[Records for processing]

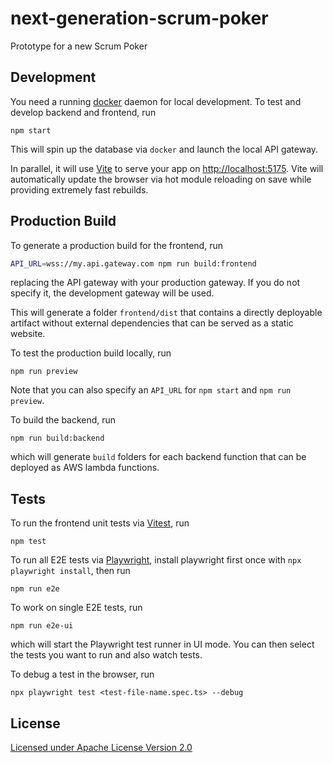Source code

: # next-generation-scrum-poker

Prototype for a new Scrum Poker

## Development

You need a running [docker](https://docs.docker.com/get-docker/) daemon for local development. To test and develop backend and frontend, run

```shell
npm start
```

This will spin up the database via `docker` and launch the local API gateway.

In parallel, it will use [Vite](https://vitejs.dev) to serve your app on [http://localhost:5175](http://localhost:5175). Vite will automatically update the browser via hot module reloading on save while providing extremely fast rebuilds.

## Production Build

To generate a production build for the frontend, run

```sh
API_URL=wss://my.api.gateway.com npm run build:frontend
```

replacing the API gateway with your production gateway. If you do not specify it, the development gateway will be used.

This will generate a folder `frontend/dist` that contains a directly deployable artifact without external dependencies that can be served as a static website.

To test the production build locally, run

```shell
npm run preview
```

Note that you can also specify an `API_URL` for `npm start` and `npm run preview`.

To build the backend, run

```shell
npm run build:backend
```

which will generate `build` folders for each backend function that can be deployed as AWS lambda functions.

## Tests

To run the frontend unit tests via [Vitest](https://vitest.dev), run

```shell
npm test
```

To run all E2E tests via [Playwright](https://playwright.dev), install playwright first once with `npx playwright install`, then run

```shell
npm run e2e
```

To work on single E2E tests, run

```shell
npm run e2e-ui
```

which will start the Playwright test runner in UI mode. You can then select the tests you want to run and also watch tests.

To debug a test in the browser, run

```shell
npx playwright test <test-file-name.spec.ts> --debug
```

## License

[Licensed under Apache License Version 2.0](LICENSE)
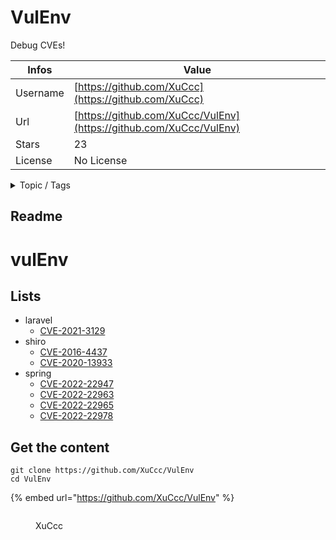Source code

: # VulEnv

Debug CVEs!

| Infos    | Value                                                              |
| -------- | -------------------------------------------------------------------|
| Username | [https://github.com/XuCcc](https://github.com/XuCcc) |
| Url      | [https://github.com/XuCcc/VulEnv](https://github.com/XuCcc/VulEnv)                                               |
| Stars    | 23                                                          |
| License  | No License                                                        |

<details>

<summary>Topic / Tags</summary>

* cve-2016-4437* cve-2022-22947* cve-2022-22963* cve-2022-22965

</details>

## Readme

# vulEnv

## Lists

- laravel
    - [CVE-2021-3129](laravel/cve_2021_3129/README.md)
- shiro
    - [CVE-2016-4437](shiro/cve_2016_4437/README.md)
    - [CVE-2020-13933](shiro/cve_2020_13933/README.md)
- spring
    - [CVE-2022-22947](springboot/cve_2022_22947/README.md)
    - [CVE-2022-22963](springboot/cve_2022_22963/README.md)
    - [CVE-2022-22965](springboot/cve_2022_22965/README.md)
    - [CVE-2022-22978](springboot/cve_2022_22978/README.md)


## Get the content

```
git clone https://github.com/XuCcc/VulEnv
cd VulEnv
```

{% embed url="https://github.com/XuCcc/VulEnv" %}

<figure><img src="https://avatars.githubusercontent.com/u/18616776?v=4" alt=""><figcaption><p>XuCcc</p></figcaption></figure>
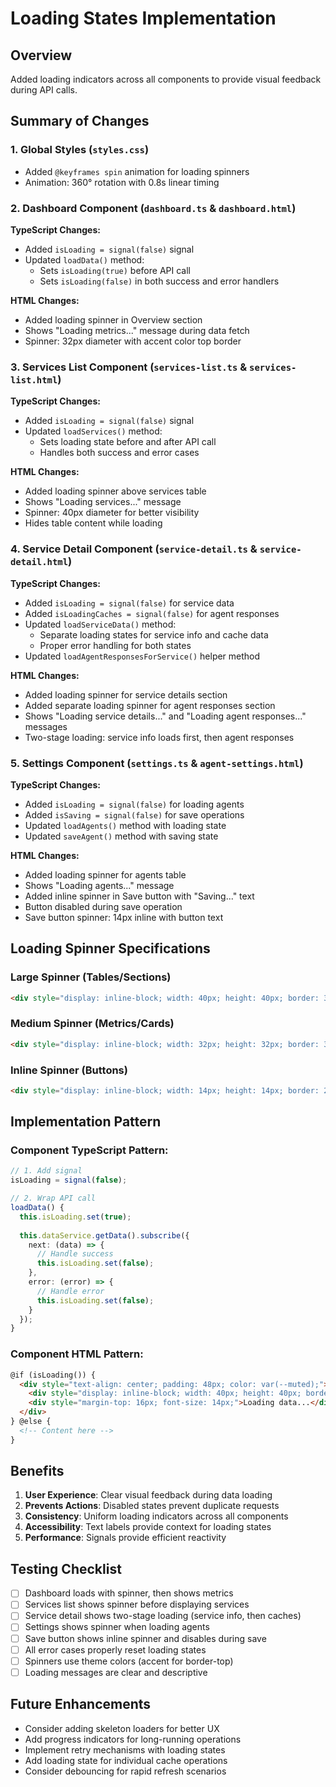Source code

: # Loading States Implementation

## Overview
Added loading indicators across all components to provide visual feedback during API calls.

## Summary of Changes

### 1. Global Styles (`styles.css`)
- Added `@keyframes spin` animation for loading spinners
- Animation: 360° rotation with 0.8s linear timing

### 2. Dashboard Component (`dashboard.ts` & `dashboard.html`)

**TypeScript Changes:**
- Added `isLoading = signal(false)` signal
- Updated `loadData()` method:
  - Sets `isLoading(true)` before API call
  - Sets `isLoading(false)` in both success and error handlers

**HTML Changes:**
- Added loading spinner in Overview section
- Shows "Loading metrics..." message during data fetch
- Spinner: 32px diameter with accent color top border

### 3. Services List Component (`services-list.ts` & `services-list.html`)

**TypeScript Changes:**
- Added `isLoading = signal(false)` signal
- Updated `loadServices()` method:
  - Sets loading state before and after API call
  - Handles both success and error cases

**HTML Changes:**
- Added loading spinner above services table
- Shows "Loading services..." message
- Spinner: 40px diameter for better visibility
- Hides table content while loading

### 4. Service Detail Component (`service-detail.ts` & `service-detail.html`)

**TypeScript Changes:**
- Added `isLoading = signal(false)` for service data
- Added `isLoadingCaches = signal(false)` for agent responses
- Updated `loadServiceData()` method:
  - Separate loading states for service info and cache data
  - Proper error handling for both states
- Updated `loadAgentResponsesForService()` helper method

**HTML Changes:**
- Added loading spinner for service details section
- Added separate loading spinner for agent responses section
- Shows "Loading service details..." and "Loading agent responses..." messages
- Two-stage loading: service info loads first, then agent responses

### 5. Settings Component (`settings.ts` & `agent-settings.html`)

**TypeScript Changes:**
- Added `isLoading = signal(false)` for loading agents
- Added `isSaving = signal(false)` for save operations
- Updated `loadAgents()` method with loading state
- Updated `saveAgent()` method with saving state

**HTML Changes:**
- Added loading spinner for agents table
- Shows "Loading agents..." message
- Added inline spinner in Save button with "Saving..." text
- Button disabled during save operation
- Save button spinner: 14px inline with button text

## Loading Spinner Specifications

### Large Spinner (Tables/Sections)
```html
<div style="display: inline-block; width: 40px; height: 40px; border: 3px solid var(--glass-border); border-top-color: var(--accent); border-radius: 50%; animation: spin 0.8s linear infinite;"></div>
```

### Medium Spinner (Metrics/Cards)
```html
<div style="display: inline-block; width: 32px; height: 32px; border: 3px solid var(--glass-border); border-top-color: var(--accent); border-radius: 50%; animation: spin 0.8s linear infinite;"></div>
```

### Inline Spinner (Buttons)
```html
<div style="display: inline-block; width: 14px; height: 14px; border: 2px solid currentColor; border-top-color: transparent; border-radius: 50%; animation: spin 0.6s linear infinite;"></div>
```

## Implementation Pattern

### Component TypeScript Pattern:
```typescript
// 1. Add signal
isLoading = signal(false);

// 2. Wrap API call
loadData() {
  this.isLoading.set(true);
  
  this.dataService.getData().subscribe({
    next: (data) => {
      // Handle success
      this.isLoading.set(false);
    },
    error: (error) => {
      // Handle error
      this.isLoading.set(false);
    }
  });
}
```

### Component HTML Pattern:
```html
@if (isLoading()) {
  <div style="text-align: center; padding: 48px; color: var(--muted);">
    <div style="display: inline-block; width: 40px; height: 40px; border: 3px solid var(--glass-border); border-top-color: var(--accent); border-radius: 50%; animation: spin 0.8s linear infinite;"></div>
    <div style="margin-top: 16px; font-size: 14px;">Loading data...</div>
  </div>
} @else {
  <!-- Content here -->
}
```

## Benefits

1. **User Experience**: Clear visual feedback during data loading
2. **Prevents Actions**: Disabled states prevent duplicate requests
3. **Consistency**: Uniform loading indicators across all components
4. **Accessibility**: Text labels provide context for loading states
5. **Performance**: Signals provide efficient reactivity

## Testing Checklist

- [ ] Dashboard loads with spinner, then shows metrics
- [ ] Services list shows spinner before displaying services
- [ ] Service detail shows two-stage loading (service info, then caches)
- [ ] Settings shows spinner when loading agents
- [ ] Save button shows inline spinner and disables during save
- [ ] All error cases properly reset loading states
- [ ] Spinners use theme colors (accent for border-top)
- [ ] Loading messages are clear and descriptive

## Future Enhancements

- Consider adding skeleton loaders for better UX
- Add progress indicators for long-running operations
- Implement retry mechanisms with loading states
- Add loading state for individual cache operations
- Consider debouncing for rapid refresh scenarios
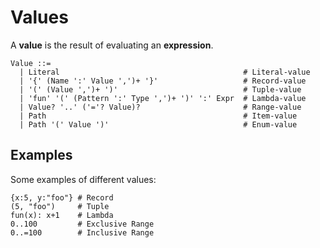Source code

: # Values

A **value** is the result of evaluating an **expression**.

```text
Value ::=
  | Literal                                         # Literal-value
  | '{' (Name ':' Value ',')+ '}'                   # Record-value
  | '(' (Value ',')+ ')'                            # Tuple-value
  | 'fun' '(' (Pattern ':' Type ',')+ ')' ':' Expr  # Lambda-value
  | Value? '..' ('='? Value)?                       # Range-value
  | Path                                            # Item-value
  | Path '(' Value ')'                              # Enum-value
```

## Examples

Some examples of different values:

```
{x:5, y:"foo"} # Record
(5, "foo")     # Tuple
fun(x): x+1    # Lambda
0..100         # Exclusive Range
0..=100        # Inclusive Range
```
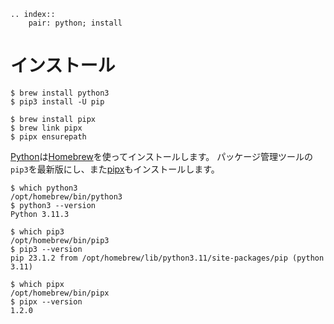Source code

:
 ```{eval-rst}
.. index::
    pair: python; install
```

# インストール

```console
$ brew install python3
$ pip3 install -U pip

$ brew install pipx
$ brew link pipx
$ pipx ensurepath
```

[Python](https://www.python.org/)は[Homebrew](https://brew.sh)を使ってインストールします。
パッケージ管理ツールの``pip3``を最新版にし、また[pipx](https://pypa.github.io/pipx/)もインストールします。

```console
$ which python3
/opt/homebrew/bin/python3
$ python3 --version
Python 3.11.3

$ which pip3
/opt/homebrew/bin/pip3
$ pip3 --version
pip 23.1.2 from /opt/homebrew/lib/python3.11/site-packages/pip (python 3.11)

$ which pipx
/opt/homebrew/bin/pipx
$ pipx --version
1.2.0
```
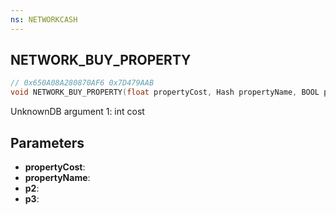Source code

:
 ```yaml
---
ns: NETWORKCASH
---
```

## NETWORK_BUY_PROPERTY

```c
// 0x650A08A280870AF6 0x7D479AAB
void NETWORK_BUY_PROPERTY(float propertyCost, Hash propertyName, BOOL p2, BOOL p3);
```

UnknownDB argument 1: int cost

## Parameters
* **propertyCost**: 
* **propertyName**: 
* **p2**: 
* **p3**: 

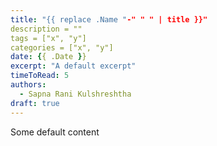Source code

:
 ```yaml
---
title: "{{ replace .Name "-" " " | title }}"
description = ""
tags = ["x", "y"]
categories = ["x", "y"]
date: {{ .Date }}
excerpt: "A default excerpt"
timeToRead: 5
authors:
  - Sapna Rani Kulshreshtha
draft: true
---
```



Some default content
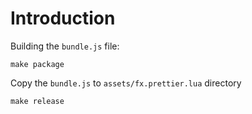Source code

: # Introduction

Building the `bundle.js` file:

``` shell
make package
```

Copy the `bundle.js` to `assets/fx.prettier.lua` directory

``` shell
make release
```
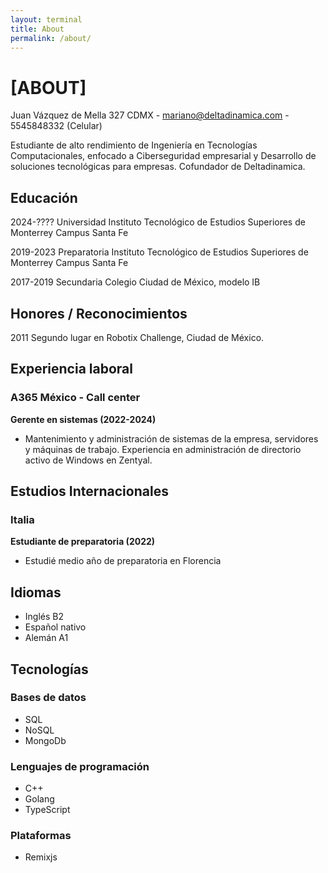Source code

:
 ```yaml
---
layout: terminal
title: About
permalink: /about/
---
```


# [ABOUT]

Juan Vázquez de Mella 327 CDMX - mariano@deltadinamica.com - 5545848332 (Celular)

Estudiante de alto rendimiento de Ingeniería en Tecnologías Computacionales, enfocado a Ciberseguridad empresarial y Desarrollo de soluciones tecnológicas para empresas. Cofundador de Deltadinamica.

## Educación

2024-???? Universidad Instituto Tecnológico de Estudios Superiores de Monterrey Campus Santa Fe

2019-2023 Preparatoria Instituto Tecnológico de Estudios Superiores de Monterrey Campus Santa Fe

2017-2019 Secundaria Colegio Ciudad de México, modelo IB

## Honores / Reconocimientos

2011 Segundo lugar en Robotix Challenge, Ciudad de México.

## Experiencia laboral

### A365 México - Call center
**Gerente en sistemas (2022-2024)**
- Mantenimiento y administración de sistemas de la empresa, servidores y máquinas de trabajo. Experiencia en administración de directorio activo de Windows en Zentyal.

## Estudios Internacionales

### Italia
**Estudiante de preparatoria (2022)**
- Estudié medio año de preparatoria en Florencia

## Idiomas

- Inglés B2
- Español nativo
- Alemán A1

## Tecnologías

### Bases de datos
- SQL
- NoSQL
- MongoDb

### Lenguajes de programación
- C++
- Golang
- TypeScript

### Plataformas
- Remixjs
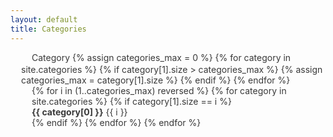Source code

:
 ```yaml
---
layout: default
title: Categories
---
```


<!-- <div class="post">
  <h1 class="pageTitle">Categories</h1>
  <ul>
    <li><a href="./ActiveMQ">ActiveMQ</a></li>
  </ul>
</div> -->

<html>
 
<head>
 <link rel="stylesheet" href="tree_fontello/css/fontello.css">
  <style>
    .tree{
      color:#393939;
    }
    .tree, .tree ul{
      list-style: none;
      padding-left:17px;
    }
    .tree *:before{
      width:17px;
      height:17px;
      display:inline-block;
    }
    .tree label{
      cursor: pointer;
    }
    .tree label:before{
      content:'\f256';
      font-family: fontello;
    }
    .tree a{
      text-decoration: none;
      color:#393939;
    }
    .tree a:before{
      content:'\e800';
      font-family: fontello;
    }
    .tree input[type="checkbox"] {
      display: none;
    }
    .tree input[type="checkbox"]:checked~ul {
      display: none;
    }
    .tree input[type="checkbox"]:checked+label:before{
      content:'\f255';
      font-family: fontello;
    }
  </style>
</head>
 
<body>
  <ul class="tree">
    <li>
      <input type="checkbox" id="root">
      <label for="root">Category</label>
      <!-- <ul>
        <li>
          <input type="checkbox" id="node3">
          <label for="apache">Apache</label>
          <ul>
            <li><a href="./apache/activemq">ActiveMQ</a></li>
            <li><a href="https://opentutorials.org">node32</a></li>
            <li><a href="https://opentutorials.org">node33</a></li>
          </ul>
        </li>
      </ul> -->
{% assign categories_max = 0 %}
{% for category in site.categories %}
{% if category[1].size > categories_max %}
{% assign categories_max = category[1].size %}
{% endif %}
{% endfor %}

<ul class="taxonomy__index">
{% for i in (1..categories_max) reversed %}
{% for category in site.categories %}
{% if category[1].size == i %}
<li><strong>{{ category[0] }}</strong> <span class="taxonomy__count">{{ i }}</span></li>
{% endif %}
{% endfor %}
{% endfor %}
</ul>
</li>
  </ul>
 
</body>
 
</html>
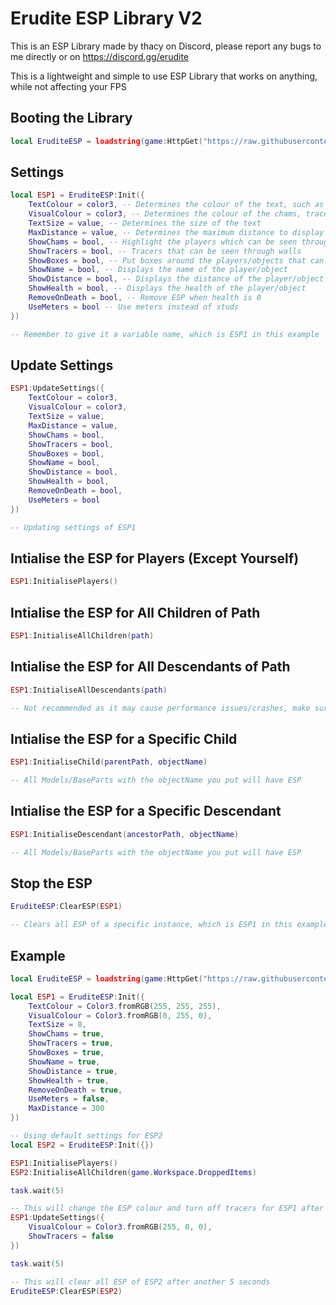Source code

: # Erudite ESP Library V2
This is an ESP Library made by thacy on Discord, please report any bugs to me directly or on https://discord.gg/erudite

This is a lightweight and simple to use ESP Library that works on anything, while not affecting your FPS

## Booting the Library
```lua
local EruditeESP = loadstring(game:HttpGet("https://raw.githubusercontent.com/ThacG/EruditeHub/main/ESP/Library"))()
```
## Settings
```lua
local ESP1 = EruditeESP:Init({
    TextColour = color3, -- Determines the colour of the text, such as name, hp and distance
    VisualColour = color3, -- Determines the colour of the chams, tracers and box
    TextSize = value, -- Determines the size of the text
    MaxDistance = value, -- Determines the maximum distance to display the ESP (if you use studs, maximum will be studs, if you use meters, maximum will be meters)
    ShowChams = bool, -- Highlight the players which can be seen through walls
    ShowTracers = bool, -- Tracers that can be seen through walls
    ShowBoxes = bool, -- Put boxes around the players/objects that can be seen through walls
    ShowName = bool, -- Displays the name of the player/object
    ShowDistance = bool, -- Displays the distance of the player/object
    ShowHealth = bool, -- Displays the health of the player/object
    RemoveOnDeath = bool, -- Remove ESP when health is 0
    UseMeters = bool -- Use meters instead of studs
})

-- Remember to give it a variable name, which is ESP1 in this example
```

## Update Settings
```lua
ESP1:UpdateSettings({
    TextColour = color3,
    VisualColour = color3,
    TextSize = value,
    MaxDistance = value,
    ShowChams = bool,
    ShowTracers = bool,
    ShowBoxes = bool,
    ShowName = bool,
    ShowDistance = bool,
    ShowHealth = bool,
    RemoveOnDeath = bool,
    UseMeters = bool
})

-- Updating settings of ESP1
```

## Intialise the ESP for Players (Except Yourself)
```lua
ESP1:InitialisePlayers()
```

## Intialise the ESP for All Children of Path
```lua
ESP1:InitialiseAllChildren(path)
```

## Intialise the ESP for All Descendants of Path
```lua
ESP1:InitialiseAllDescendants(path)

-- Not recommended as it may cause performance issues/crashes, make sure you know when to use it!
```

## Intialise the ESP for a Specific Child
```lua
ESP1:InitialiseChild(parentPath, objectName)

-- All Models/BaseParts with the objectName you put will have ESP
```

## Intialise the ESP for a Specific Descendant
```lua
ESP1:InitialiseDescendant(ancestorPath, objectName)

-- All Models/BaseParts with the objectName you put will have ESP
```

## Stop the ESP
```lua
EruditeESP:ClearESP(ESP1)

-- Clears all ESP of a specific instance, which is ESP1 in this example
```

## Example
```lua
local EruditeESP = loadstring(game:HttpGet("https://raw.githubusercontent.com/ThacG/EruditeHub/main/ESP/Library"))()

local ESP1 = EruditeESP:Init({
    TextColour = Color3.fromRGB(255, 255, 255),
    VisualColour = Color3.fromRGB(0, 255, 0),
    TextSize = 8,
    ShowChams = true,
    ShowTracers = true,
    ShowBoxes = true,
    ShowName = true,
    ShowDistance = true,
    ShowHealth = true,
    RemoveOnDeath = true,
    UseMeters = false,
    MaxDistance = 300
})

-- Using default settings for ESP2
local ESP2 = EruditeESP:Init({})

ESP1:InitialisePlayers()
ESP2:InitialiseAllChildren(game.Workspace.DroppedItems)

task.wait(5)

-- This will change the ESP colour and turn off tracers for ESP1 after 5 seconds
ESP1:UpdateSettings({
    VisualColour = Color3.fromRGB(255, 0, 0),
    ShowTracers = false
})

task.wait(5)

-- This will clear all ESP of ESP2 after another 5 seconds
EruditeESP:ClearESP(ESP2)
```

[Task to carry out] Your answer should reproduce each line of the listing that holds the word "Experiencia".

[Answer to the problem]
## Experiencia laboral
- Mantenimiento y administración de sistemas de la empresa, servidores y máquinas de trabajo. Experiencia en administración de directorio activo de Windows en Zentyal.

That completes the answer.